Records from a data source
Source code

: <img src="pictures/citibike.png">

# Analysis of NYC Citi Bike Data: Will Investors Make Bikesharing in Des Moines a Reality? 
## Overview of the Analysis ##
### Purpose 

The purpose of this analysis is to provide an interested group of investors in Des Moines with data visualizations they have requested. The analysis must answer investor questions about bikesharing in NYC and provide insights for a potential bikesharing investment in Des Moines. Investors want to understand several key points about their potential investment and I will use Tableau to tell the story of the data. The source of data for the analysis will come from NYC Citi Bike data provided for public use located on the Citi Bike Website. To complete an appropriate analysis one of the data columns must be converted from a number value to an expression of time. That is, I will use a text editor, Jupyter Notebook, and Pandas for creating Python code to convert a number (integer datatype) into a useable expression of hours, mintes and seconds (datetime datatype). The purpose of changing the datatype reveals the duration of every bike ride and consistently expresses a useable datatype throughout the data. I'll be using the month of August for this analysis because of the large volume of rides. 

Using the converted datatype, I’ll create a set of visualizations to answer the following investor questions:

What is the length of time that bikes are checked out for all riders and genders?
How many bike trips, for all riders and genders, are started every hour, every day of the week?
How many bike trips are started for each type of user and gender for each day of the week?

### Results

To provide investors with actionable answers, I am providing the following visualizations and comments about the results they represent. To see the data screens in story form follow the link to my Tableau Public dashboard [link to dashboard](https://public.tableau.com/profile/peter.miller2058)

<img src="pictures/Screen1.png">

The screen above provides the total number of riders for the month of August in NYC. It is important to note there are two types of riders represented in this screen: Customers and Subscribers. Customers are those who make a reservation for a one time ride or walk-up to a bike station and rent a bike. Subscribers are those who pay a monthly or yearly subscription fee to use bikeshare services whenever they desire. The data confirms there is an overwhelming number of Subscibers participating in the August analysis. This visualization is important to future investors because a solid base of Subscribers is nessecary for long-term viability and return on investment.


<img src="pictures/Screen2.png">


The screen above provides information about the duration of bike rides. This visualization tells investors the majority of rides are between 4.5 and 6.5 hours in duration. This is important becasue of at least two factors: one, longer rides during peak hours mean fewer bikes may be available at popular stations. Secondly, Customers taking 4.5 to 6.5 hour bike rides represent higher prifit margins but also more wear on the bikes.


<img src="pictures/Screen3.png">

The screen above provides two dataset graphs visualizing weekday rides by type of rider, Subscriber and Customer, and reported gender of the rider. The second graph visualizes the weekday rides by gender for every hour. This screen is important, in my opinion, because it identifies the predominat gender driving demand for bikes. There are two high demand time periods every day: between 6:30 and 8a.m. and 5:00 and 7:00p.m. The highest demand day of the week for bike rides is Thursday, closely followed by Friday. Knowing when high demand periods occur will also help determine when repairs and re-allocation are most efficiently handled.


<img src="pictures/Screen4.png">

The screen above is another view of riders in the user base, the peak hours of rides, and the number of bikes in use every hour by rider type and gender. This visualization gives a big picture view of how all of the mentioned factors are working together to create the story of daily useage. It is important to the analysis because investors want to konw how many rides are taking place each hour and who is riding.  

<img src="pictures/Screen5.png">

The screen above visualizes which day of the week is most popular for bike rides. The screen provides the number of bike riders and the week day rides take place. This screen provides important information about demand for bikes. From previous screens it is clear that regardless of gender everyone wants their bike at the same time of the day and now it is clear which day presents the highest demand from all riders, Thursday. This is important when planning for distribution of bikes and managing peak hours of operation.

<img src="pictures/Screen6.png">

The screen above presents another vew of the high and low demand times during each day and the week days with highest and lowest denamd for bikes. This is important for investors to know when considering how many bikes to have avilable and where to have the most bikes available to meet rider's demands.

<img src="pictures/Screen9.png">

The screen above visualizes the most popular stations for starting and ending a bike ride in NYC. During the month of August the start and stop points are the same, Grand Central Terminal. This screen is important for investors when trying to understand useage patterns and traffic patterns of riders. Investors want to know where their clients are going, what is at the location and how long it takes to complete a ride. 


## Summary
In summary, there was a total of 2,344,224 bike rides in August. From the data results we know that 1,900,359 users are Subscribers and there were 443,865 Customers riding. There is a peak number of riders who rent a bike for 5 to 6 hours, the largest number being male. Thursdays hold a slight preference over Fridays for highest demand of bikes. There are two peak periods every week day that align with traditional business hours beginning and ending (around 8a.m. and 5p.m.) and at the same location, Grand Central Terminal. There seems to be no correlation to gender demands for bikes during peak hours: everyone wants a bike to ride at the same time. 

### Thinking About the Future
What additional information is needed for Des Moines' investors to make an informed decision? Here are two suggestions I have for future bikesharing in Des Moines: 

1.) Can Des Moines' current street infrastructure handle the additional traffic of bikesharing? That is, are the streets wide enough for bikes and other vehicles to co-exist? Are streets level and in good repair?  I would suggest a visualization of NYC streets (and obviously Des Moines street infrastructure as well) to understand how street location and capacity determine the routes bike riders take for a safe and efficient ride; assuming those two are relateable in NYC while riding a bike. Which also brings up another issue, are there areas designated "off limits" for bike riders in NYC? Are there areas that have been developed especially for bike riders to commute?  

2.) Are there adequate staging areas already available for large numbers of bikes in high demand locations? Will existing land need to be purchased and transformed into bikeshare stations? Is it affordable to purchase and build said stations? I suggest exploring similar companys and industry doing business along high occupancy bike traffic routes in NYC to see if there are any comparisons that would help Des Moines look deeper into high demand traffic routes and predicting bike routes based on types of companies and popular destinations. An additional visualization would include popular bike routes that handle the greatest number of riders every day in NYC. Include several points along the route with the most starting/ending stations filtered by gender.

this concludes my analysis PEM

* **WHAT IS BEING ASKED**: Beginning with the first line above, transcribe all of the data exactly.

* **TASK RESULT**:
Source code

: <img src="pictures/citibike.png">

# Analysis of NYC Citi Bike Data: Will Investors Make Bikesharing in Des Moines a Reality? 
## Overview of the Analysis ##
### Purpose 

The purpose of this analysis is to provide an interested group of investors in Des Moines with data visualizations they have requested. The analysis must answer investor questions about bikesharing in NYC and provide insights for a potential bikesharing investment in Des Moines. Investors want to understand several key points about their potential investment and I will use Tableau to tell the story of the data. The source of data for the analysis will come from NYC Citi Bike data provided for public use located on the Citi Bike Website. To complete an appropriate analysis one of the data columns must be converted from a number value to an expression of time. That is, I will use a text editor, Jupyter Notebook, and Pandas for creating Python code to convert a number (integer datatype) into a useable expression of hours, mintes and seconds (datetime datatype). The purpose of changing the datatype reveals the duration of every bike ride and consistently expresses a useable datatype throughout the data. I'll be using the month of August for this analysis because of the large volume of rides. 

Using the converted datatype, I’ll create a set of visualizations to answer the following investor questions:

What is the length of time that bikes are checked out for all riders and genders?
How many bike trips, for all riders and genders, are started every hour, every day of the week?
How many bike trips are started for each type of user and gender for each day of the week?

### Results

To provide investors with actionable answers, I am providing the following visualizations and comments about the results they represent. To see the data screens in story form follow the link to my Tableau Public dashboard [link to dashboard](https://public.tableau.com/profile/peter.miller2058)

<img src="pictures/Screen1.png">

The screen above provides the total number of riders for the month of August in NYC. It is important to note there are two types of riders represented in this screen: Customers and Subscribers. Customers are those who make a reservation for a one time ride or walk-up to a bike station and rent a bike. Subscribers are those who pay a monthly or yearly subscription fee to use bikeshare services whenever they desire. The data confirms there is an overwhelming number of Subscibers participating in the August analysis. This visualization is important to future investors because a solid base of Subscribers is nessecary for long-term viability and return on investment.


<img src="pictures/Screen2.png">


The screen above provides information about the duration of bike rides. This visualization tells investors the majority of rides are between 4.5 and 6.5 hours in duration. This is important becasue of at least two factors: one, longer rides during peak hours mean fewer bikes may be available at popular stations. Secondly, Customers taking 4.5 to 6.5 hour bike rides represent higher prifit margins but also more wear on the bikes.


<img src="pictures/Screen3.png">

The screen above provides two dataset graphs visualizing weekday rides by type of rider, Subscriber and Customer, and reported gender of the rider. The second graph visualizes the weekday rides by gender for every hour. This screen is important, in my opinion, because it identifies the predominat gender driving demand for bikes. There are two high demand time periods every day: between 6:30 and 8a.m. and 5:00 and 7:00p.m. The highest demand day of the week for bike rides is Thursday, closely followed by Friday. Knowing when high demand periods occur will also help determine when repairs and re-allocation are most efficiently handled.


<img src="pictures/Screen4.png">

The screen above is another view of riders in the user base, the peak hours of rides, and the number of bikes in use every hour by rider type and gender. This visualization gives a big picture view of how all of the mentioned factors are working together to create the story of daily useage. It is important to the analysis because investors want to konw how many rides are taking place each hour and who is riding.  

<img src="pictures/Screen5.png">

The screen above visualizes which day of the week is most popular for bike rides. The screen provides the number of bike riders and the week day rides take place. This screen provides important information about demand for bikes. From previous screens it is clear that regardless of gender everyone wants their bike at the same time of the day and now it is clear which day presents the highest demand from all riders, Thursday. This is important when planning for distribution of bikes and managing peak hours of operation.

<img src="pictures/Screen6.png">

The screen above presents another vew of the high and low demand times during each day and the week days with highest and lowest denamd for bikes. This is important for investors to know when considering how many bikes to have avilable and where to have the most bikes available to meet rider's demands.

<img src="pictures/Screen9.png">

The screen above visualizes the most popular stations for starting and ending a bike ride in NYC. During the month of August the start and stop points are the same, Grand Central Terminal. This screen is important for investors when trying to understand useage patterns and traffic patterns of riders. Investors want to know where their clients are going, what is at the location and how long it takes to complete a ride. 


## Summary
In summary, there was a total of 2,344,224 bike rides in August. From the data results we know that 1,900,359 users are Subscribers and there were 443,865 Customers riding. There is a peak number of riders who rent a bike for 5 to 6 hours, the largest number being male. Thursdays hold a slight preference over Fridays for highest demand of bikes. There are two peak periods every week day that align with traditional business hours beginning and ending (around 8a.m. and 5p.m.) and at the same location, Grand Central Terminal. There seems to be no correlation to gender demands for bikes during peak hours: everyone wants a bike to ride at the same time. 

### Thinking About the Future
What additional information is needed for Des Moines' investors to make an informed decision? Here are two suggestions I have for future bikesharing in Des Moines: 

1.) Can Des Moines' current street infrastructure handle the additional traffic of bikesharing? That is, are the streets wide enough for bikes and other vehicles to co-exist? Are streets level and in good repair?  I would suggest a visualization of NYC streets (and obviously Des Moines street infrastructure as well) to understand how street location and capacity determine the routes bike riders take for a safe and efficient ride; assuming those two are relateable in NYC while riding a bike. Which also brings up another issue, are there areas designated "off limits" for bike riders in NYC? Are there areas that have been developed especially for bike riders to commute?  

2.) Are there adequate staging areas already available for large numbers of bikes in high demand locations? Will existing land need to be purchased and transformed into bikeshare stations? Is it affordable to purchase and build said stations? I suggest exploring similar companys and industry doing business along high occupancy bike traffic routes in NYC to see if there are any comparisons that would help Des Moines look deeper into high demand traffic routes and predicting bike routes based on types of companies and popular destinations. An additional visualization would include popular bike routes that handle the greatest number of riders every day in NYC. Include several points along the route with the most starting/ending stations filtered by gender.

this concludes my analysis PEM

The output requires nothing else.